A Hands-on Introduction to IPFS

The Interplanetary File System is going to be a big deal.

This article will be divided into two parts:

  • A theoretical introduction to IPFS
  • A practical guide on using IPFS

The first part aims to show you how IPFS works, while the second part will walk you through using IPFS and interacting with the already existing network. The second part assumes some technical knowledge and a *nix based system.

Source: smg-corporate.com

Theoretical Introduction

HTTP, or the HyperText Transfer Protocol, is the peer-to-peer communication protocol that governs the internet now. It’s how you access websites, watch video’s, download files. There are some problems with it however, a lot of it stemming from the fact that the current model is largely centralized.

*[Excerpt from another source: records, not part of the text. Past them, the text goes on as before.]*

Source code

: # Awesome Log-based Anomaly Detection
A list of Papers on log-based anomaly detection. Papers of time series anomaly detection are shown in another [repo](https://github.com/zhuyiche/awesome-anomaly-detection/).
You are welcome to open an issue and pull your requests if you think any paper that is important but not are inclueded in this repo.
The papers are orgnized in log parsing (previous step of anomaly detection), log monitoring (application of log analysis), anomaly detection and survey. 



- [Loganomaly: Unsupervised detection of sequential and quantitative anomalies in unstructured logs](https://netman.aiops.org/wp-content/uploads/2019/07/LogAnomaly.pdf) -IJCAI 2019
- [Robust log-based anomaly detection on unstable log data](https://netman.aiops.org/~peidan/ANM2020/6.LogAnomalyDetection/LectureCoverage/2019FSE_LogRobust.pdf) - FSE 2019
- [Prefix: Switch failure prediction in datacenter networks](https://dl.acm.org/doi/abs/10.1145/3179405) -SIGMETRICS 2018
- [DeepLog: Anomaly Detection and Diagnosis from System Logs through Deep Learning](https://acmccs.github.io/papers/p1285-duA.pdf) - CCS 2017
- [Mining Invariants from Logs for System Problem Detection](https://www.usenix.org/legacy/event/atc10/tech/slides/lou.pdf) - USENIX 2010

What’s wrong with the Internet of today?

When you want to visit a website today, your browser (client) sends a request to the servers (host) that “serve” up that website, even when those servers are across the globe from your current location. This is location-based addressing, and it uses IP-addresses to show your location. That process eats bandwidth, and thus costs us a lot of money and time. On top of that, HTTP downloads a file from a single server at a time, which is way worse than getting multiple pieces of that file from multiple computers. It also allows for powerful entities to block access to certain locations, like Turkey did with the Wikipedia servers in 2017.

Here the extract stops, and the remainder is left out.